* _REQUIRED WORK_:
Give back every record below in full and exactly, but without a single image.
══ GIVEN ENTRIES ══
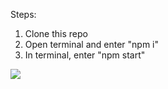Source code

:Steps:

1. Clone this repo
2. Open terminal and enter "npm i"
3. In terminal, enter "npm start"

<img src="https://cdn.discordapp.com/attachments/715319623637270638/1069367611357405294/image.png"/>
═══
* _ANSWER TO THIS EXERCISE_:
Source code

:Steps:

1. Clone this repo
2. Open terminal and enter "npm i"
3. In terminal, enter "npm start"

<img src="https://cdn.discordapp.com/attachments/715319623637270638/1069367611357405294/image.png"/>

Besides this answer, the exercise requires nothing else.